E0+E1 are pure-risk-retirement and produce the two foundational packages. E2 produces the actual v0 product. E3-E5 produce the Cloud Run recipe (DESIGN.md 4.7) and the numbers for the README.

## Decisions the experiments must output

1. CI story: fake-gcs-server adequate for generation preconditions, or real-GCS / MinIO split (E0).
2. initdb in-cloud vs prebuilt empty snapshot seed (E3 → likely changes v0 to "create database = pure bucket write").
3. Lease liveness mode on Cloud Run: throttled CPU + request-path lease validation vs `--cpu-always-allocated` (E4.1) - this decides whether the no-orchestrator, no-background-work story holds as-is.
4. The DB-size threshold where v0 tarball-per-commit stops being acceptable and v1 WAL shipping becomes the priority (E2.2 + E3.5 numbers).
5. The real monthly cost figure to put in the README (E5.2).

## Status addendum (2026-06-12)

All planned experiments through E4 have RUN and PASSED — plus suites this plan
didn't anticipate: **E2c** (incremental WAL shipping round-trip/compaction/
group-commit), **E2d** (read replicas), **e4b** (writer-handover races),
**E5b** (GCS per-object CAS rate: 2.43/s achieved, 52% 429s — the ~1/s cap is
real), and **unit-local** (store-less CI suite). Scoreboard with numbers:
[STATUS.md](STATUS.md). Raw data: `results/*.jsonl`.

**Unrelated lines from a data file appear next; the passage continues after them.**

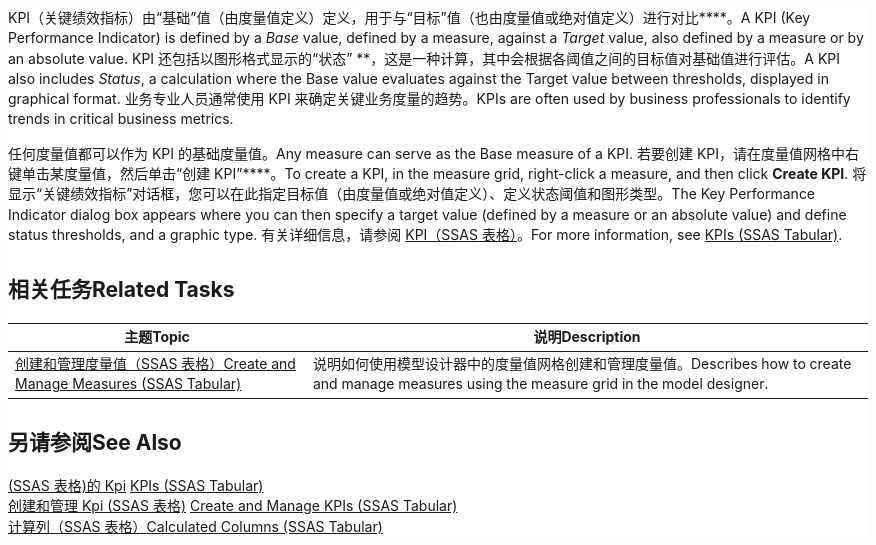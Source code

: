  <span data-ttu-id="87c09-189">KPI（关键绩效指标）由“基础”值（由度量值定义）定义，用于与“目标”值（也由度量值或绝对值定义）进行对比\*\*\*\*。</span><span class="sxs-lookup"><span data-stu-id="87c09-189">A KPI (Key Performance Indicator) is defined by a *Base* value, defined by a measure, against a *Target* value, also defined by a measure or by an absolute value.</span></span> <span data-ttu-id="87c09-190">KPI 还包括以图形格式显示的“状态” \*\*，这是一种计算，其中会根据各阈值之间的目标值对基础值进行评估。</span><span class="sxs-lookup"><span data-stu-id="87c09-190">A KPI also includes *Status*, a calculation where the Base value evaluates against the Target value between thresholds, displayed in graphical format.</span></span> <span data-ttu-id="87c09-191">业务专业人员通常使用 KPI 来确定关键业务度量的趋势。</span><span class="sxs-lookup"><span data-stu-id="87c09-191">KPIs are often used by business professionals to identify trends in critical business metrics.</span></span>  
  
 <span data-ttu-id="87c09-192">任何度量值都可以作为 KPI 的基础度量值。</span><span class="sxs-lookup"><span data-stu-id="87c09-192">Any measure can serve as the Base measure of a KPI.</span></span> <span data-ttu-id="87c09-193">若要创建 KPI，请在度量值网格中右键单击某度量值，然后单击“创建 KPI”\*\*\*\*。</span><span class="sxs-lookup"><span data-stu-id="87c09-193">To create a KPI, in the measure grid, right-click a measure, and then click **Create KPI**.</span></span> <span data-ttu-id="87c09-194">将显示“关键绩效指标”对话框，您可以在此指定目标值（由度量值或绝对值定义）、定义状态阈值和图形类型。</span><span class="sxs-lookup"><span data-stu-id="87c09-194">The Key Performance Indicator dialog box appears where you can then specify a target value (defined by a measure or an absolute value) and define status thresholds, and a graphic type.</span></span> <span data-ttu-id="87c09-195">有关详细信息，请参阅 [KPI（SSAS 表格）](kpis-ssas-tabular.md)。</span><span class="sxs-lookup"><span data-stu-id="87c09-195">For more information, see [KPIs &#40;SSAS Tabular&#41;](kpis-ssas-tabular.md).</span></span>  
  
##  <a name="related-tasks"></a><a name="bkmk_rel_tasks"></a> <span data-ttu-id="87c09-196">相关任务</span><span class="sxs-lookup"><span data-stu-id="87c09-196">Related Tasks</span></span>  
  
|<span data-ttu-id="87c09-197">主题</span><span class="sxs-lookup"><span data-stu-id="87c09-197">Topic</span></span>|<span data-ttu-id="87c09-198">说明</span><span class="sxs-lookup"><span data-stu-id="87c09-198">Description</span></span>|  
|-----------|-----------------|  
|[<span data-ttu-id="87c09-199">创建和管理度量值（SSAS 表格）</span><span class="sxs-lookup"><span data-stu-id="87c09-199">Create and Manage Measures &#40;SSAS Tabular&#41;</span></span>](measures-ssas-tabular.md)|<span data-ttu-id="87c09-200">说明如何使用模型设计器中的度量值网格创建和管理度量值。</span><span class="sxs-lookup"><span data-stu-id="87c09-200">Describes how to create and manage measures using the measure grid in the model designer.</span></span>|  
  
## <a name="see-also"></a><span data-ttu-id="87c09-201">另请参阅</span><span class="sxs-lookup"><span data-stu-id="87c09-201">See Also</span></span>  
 <span data-ttu-id="87c09-202">[&#40;SSAS 表格&#41;的 Kpi](kpis-ssas-tabular.md) </span><span class="sxs-lookup"><span data-stu-id="87c09-202">[KPIs &#40;SSAS Tabular&#41;](kpis-ssas-tabular.md) </span></span>  
 <span data-ttu-id="87c09-203">[创建和管理 Kpi &#40;SSAS 表格&#41;](create-and-manage-kpis-ssas-tabular.md) </span><span class="sxs-lookup"><span data-stu-id="87c09-203">[Create and Manage KPIs &#40;SSAS Tabular&#41;](create-and-manage-kpis-ssas-tabular.md) </span></span>  
 [<span data-ttu-id="87c09-204">计算列（SSAS 表格）</span><span class="sxs-lookup"><span data-stu-id="87c09-204">Calculated Columns &#40;SSAS Tabular&#41;</span></span>](ssas-calculated-columns.md)  
  
  
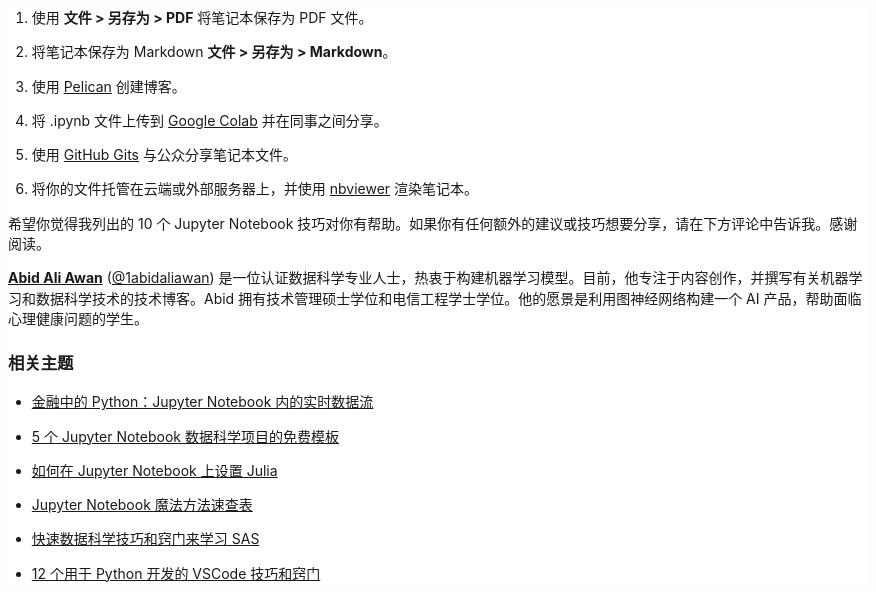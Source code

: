 1.  使用 **文件 > 另存为 > PDF** 将笔记本保存为 PDF 文件。

1.  将笔记本保存为 Markdown **文件 > 另存为 > Markdown**。

1.  使用 [Pelican](https://www.dataquest.io/blog/how-to-setup-a-data-science-blog/) 创建博客。

1.  将 .ipynb 文件上传到 [Google Colab](https://colab.research.google.com/) 并在同事之间分享。

1.  使用 [GitHub Gits](https://gist.github.com/) 与公众分享笔记本文件。

1.  将你的文件托管在云端或外部服务器上，并使用 [nbviewer](https://nbviewer.org/) 渲染笔记本。

希望你觉得我列出的 10 个 Jupyter Notebook 技巧对你有帮助。如果你有任何额外的建议或技巧想要分享，请在下方评论中告诉我。感谢阅读。

**[Abid Ali Awan](https://www.polywork.com/kingabzpro)** ([@1abidaliawan](https://twitter.com/1abidaliawan)) 是一位认证数据科学专业人士，热衷于构建机器学习模型。目前，他专注于内容创作，并撰写有关机器学习和数据科学技术的技术博客。Abid 拥有技术管理硕士学位和电信工程学士学位。他的愿景是利用图神经网络构建一个 AI 产品，帮助面临心理健康问题的学生。

### 相关主题

+   [金融中的 Python：Jupyter Notebook 内的实时数据流](https://www.kdnuggets.com/python-in-finance-real-time-data-streaming-within-jupyter-notebook)

+   [5 个 Jupyter Notebook 数据科学项目的免费模板](https://www.kdnuggets.com/5-free-templates-for-data-science-projects-on-jupyter-notebook)

+   [如何在 Jupyter Notebook 上设置 Julia](https://www.kdnuggets.com/2022/11/setup-julia-jupyter-notebook.html)

+   [Jupyter Notebook 魔法方法速查表](https://www.kdnuggets.com/jupyter-notebook-magic-methods-cheat-sheet)

+   [快速数据科学技巧和窍门来学习 SAS](https://www.kdnuggets.com/2022/05/sas-quick-data-science-tips-tricks-learn.html)

+   [12 个用于 Python 开发的 VSCode 技巧和窍门](https://www.kdnuggets.com/2023/05/12-vscode-tips-tricks-python-development.html)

The decisions above all resolved: (1) real GCS only — the suites ARE the CI
for the store; (2) prebuilt seed snapshot, yes; (3) bet (b) HELD — request-
path lease validation with self-heal renew, no background work, no
cpu-always-allocated; (4) the threshold question dissolved — v1 WAL shipping
landed and v0 full snapshots became compaction; (5) pending E5 (72h soak),
the modeled figure is ~$0.01–0.07/month per demo app (COST-MODEL.md).

Still open: E5 soak + billed-cost validation.